- Collected data
-------------------------

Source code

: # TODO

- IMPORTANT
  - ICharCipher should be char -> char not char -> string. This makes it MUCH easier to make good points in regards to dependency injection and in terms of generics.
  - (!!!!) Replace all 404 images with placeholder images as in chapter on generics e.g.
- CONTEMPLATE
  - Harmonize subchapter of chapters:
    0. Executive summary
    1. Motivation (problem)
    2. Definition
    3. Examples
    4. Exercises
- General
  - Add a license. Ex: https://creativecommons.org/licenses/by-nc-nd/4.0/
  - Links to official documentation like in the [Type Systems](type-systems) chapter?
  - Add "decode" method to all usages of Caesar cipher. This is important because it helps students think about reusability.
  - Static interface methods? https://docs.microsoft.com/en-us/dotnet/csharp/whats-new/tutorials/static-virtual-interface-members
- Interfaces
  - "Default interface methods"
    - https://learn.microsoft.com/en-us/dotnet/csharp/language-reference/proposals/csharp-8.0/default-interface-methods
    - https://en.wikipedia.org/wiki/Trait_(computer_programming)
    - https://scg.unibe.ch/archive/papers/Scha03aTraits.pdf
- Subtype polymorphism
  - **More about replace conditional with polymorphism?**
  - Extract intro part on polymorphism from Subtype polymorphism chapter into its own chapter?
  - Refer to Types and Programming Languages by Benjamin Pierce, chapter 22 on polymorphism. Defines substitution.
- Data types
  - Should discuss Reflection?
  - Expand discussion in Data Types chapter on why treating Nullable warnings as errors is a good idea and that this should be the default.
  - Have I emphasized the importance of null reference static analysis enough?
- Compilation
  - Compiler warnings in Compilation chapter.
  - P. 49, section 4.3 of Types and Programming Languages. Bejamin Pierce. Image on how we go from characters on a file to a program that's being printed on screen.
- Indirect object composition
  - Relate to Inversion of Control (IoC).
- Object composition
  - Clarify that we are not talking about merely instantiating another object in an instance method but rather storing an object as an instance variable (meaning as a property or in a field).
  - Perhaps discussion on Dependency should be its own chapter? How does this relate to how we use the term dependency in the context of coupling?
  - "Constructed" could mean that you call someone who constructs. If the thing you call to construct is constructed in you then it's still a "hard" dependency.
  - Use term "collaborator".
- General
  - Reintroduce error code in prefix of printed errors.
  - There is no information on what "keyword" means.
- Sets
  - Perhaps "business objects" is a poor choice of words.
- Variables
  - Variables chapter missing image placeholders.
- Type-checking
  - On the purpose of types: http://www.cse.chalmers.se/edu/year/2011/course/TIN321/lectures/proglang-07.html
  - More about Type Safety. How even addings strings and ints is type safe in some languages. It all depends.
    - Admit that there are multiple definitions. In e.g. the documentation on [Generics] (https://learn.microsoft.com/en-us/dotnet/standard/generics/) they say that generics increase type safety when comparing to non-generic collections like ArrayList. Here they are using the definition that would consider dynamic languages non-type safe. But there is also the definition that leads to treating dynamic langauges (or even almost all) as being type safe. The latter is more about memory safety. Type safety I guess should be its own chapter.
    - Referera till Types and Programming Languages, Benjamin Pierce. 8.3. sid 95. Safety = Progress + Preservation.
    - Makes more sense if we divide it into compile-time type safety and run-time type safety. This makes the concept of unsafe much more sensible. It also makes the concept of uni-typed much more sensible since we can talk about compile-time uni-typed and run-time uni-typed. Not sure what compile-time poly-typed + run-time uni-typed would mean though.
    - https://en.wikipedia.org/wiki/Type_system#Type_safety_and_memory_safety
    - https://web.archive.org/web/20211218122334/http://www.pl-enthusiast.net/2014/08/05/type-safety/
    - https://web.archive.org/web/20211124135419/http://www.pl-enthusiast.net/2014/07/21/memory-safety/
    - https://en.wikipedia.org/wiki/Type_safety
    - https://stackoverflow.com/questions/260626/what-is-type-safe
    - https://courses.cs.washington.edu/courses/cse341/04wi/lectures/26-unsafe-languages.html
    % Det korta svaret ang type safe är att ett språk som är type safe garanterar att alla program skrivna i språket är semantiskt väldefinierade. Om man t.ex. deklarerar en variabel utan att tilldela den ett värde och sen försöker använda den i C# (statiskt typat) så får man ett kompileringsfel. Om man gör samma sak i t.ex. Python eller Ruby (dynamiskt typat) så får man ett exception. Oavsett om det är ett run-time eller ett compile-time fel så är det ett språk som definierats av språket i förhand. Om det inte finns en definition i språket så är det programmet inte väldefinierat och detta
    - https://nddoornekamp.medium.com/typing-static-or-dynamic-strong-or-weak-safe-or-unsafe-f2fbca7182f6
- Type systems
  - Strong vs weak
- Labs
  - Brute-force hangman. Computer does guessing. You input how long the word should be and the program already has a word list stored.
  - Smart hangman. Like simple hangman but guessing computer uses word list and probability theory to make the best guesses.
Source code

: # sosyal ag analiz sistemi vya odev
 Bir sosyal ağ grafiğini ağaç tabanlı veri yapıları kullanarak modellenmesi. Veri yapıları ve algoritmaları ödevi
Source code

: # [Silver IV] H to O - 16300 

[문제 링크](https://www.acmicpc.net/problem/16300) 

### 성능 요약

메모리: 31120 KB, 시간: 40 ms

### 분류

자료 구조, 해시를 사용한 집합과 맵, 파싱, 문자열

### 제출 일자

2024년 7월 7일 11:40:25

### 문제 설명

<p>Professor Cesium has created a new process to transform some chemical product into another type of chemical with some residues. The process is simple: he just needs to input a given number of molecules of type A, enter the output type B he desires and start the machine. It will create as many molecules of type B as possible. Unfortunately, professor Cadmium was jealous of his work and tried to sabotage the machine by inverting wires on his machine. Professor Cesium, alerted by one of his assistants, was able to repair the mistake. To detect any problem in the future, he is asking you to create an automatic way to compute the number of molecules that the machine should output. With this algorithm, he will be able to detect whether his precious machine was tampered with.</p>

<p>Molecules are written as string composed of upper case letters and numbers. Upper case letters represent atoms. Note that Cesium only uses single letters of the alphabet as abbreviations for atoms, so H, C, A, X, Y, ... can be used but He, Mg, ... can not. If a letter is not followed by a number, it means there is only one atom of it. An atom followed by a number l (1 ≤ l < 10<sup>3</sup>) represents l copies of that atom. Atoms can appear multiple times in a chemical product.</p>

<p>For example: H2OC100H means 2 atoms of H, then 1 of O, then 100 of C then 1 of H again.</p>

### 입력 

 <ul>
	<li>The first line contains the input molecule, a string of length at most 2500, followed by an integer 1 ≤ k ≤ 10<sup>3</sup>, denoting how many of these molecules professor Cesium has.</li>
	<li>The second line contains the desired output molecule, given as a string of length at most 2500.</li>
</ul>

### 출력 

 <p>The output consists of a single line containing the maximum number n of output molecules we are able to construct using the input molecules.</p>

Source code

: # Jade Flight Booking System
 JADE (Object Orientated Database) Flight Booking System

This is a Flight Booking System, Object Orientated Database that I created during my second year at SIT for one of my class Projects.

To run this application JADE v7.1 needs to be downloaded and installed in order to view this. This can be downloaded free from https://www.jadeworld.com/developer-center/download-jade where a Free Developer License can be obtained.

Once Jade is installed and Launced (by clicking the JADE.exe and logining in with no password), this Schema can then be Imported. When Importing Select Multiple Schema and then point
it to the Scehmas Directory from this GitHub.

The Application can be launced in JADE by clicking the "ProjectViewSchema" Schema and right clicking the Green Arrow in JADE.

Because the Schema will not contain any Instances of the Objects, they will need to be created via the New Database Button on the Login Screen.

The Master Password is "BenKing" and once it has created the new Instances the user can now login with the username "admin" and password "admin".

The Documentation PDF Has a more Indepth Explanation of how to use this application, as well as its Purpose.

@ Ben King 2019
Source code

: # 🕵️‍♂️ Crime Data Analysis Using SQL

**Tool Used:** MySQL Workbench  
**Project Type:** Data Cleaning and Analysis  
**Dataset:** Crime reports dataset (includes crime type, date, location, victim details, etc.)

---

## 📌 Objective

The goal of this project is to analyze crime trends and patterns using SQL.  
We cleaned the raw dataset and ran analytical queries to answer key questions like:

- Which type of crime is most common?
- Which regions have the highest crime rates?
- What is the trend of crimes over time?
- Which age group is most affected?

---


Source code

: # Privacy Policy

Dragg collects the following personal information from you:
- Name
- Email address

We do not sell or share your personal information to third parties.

-------------------------

- Exercise
Filter the data above down to lines with the word "guessing", and copy them.

- Solution
  - Brute-force hangman. Computer does guessing. You input how long the word should be and the program already has a word list stored.
  - Smart hangman. Like simple hangman but guessing computer uses word list and probability theory to make the best guesses.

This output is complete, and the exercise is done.